Create an additional import process

Sometimes we need additional imports besides the given.

In this example, we create our import pipeline, which observes the import directory for files and executes the import without writing any PHP code, but re-using existing executors.

You will find all this code also in this example module.

Create an own module

As the first step, we need to introduce a custom module. Please refer to Create a New Module in Magento’s developer documentation.

In this example, we name the module MyModule_ProductStatusUpdate.

Our module’s primary purpose will be to observe the import directory for a file with a specific name pattern. If this file is given we will introduce an import with the Import Library.

mkdir -p app/code/MyModule/ProductStatusUpdate/etc
touch app/code/MyModule/ProductStatusUpdate/etc/module.xml
touch app/code/MyModule/ProductStatusUpdate/registration.php
Content of app/code/MyModule/ProductStatusUpdate/registration.php
<?php
\Magento\Framework\Component\ComponentRegistrar::register(
    \Magento\Framework\Component\ComponentRegistrar::MODULE,
    'MyModule_ProductStatusUpdate',
    __DIR__
);
Content of app/code/MyModule/ProductStatusUpdate/etc/module.xml
<?xml version="1.0"?>
<config xmlns:xsi="http://www.w3.org/2001/XMLSchema-instance" xsi:noNamespaceSchemaLocation="urn:magento:framework:Module/etc/module.xsd">
    <module name="MyModule_ProductStatusUpdate" setup_version="1.0.0">
        <sequence>
            <module name="TechDivision_PacemakerImportBase"/>
        </sequence>
    </module>
</config>

Since we will use components from TechDivision_PacemakerImportBase module, we need to add this module to the loading sequence of our new module.

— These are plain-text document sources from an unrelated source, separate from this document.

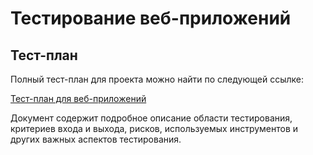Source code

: # Тестирование веб-приложений

## Тест-план

Полный тест-план для проекта можно найти по следующей ссылке:

[Тест-план для веб-приложений](https://docs.google.com/spreadsheets/d/1TRKTnIDd5v0Oixn0Fp6QaCh6qx0FW8CJk3jUL2w3JC8/edit?usp=sharing)

Документ содержит подробное описание области тестирования, критериев входа и выхода, рисков, используемых инструментов и других важных аспектов тестирования.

Define the import pipeline

We create a pipeline.xml file within the etc folder of our module and add following content:

app/code/MyModule/ProductStatusUpdate/etc/pipeline.xml
<?xml version="1.0"?>
<config xmlns:xsi="http://www.w3.org/2001/XMLSchema-instance" xsi:noNamespaceSchemaLocation="urn:magento:module:TechDivision_ProcessPipelines:etc/pipeline.xsd">
    <pipeline name="product_status_update_import" description="Example Pipeline for a custom product update import" use-working-directory="true">
        <conditions>
            <pipeline_condition type="TechDivision\ProcessPipelines\Helper\Condition\Pipeline\NoAutoSpawn" description="No automatic start for this pipeline"/>
        </conditions>
        <step name="move_files" executorType="TechDivision\PacemakerImportBase\Model\Executor\MoveFilesToWorkingDirectory" sortOrder="10" description="Move files to working directory.">
            <conditions>
                <step_condition type="TechDivision\ProcessPipelines\Helper\Condition\Step\AttemptsLimit\Limit1" description="Try once."/>
            </conditions>
        </step>
        <step name="product_status_update" executorType="TechDivision\PacemakerImportBase\Model\Executor\ImportExecutor" sortOrder="20" description="Import product data">
            <conditions>
                <step_condition type="TechDivision\ProcessPipelines\Helper\Condition\Step\AttemptsLimit\Limit1" description="Try once."/>
                <step_condition type="TechDivision\ProcessPipelines\Helper\Condition\Step\PreviousStepsCompleted" description="Previous step needs to be finished."/>
                <step_condition type="MyModule\ProductStatusUpdate\Virtual\Condition\Step\NoConflictingStepInProcess" description="Avoid conflicts between import steps."/>
            </conditions>
            <arguments>
                <argument key="command" value="import:products" />
                <argument key="operation" value="add-update" />
                <argument key="configuration" value="MyModule_ProductStatusUpdate::etc/m2if-config.json" />
            </arguments>
        </step>
    </pipeline>
</config>

In this sample, we create a pipeline with two steps.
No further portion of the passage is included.